Uneven detectability of organisms. All biodiversity data collection projects suffer from the challenge of uneven species detectability (Johnston et al. 2014). This issue involves accounting for both false positives — misidentifications of observed organisms, and false negatives—failures to report species that were present. Some false positives can be filtered out as anomalies that fall outside the norm of occurrence for a species at a particular time or space. However, false positives can also be misidentifications of expected species. An example of this challenge is identification of Purple Finch and House Finch (Figure 4), which are very similar in appearance. False-positive rates are difficult to identify and correct for in statistical analyses without additional sources of information, such as testing participants about species identification abilities or using validation approaches that estimate observer skill levels (Kelling et al 2015b, Ruiz-Gutierrez et al 2016). In contrast, false negative errors can be corrected for, typically through the direct estimation of detection probabilities (i.e., the probability of detecting a species when present (MacKenzie et al 2003).
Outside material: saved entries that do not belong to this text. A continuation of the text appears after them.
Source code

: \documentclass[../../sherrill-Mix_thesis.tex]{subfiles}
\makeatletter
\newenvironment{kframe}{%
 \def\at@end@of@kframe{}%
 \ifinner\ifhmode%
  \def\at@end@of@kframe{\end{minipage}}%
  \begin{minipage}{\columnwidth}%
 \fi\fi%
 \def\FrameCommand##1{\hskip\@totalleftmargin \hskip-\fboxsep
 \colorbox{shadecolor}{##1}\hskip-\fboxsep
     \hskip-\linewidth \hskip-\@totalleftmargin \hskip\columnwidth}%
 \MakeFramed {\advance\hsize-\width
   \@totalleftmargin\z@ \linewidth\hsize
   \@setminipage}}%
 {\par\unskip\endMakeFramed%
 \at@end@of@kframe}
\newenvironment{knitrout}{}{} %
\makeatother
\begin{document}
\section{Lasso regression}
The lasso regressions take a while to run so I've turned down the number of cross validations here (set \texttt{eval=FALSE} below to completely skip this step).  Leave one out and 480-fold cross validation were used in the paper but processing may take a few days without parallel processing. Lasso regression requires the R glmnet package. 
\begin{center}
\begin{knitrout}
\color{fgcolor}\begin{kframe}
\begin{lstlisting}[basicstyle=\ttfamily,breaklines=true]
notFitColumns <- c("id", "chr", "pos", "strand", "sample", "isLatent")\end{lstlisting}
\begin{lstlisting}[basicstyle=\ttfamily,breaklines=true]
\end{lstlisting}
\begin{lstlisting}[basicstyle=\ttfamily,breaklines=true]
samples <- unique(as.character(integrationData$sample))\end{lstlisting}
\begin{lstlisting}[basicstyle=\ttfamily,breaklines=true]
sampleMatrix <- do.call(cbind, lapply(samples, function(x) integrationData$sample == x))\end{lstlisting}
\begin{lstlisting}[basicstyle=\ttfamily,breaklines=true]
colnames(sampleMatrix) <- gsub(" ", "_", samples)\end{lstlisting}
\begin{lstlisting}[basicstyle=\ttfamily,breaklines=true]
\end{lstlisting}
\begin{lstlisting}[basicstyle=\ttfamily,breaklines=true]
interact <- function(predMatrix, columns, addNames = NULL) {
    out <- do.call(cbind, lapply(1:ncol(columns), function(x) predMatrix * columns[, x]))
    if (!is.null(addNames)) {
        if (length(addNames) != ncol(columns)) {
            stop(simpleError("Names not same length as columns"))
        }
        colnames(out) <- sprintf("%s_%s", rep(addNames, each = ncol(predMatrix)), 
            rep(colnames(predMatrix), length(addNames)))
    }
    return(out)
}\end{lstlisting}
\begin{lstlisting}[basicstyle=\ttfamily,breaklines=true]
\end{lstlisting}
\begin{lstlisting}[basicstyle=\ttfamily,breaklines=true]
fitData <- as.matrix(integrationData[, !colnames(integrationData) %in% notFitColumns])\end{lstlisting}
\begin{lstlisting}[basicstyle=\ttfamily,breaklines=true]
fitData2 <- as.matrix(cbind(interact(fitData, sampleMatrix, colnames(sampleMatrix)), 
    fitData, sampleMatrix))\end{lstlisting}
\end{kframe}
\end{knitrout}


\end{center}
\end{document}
Structured surveys that employ trained participants using explicit data collection protocols can often directly control for species’ detectability. For example, many bird surveys require participants to make repeat observations (e.g., replicates used to estimate detection probability) or to collect observations at times of the year or times of the day when organisms are most active to maximize the opportunity for an observer to detect an organism.
Unstructured surveys must collect more than basic encounter information if they wish to measure variation in detection rates of species. Unstructured projects that require observers to indicate when they have contributed a complete list of all the species they detected allows an analyst to assume that any species not reported is a non-detection for that sampling period (Figure 2b). Complete information on the detection and non-detection of a species can be combined with sampling effort information to allow for the analytical control of detection rates and inference of variation in the probabilities of true absence (Fink et al. 2010).
Uneven observation skills across participants. While various modeling techniques can account for variation in detection rates of a species, they cannot distinguish differences in detection rates among observers without gathering and maintaining information about those observers. Structured surveys often use participants who are paid technicians or experienced volunteers. Unstructured projects typically have few barriers to participation resulting in more substantial variability in participant skills in detecting and identifying species. Regardless of whether a project engages skilled participants or is open to anyone, a key feature of data collection and management should be the association of participant identifiers with the observations that each participant collected, which allow analysts to monitor the relative skills of participants and their activity. For example, eBird indexes observer variability through species accumulation curves, which describe how the total number of species reported increases with increasing time spent in collecting observations and how this rate of increase varies among observers. These differences in species accumulation curves vary among observers and provide a measure of observer skill (Kelling et al. 2015a). They can be used as a post-hoc data-derived measurement of observer skill levels that improves ecological inference (Johnston et al. 2018).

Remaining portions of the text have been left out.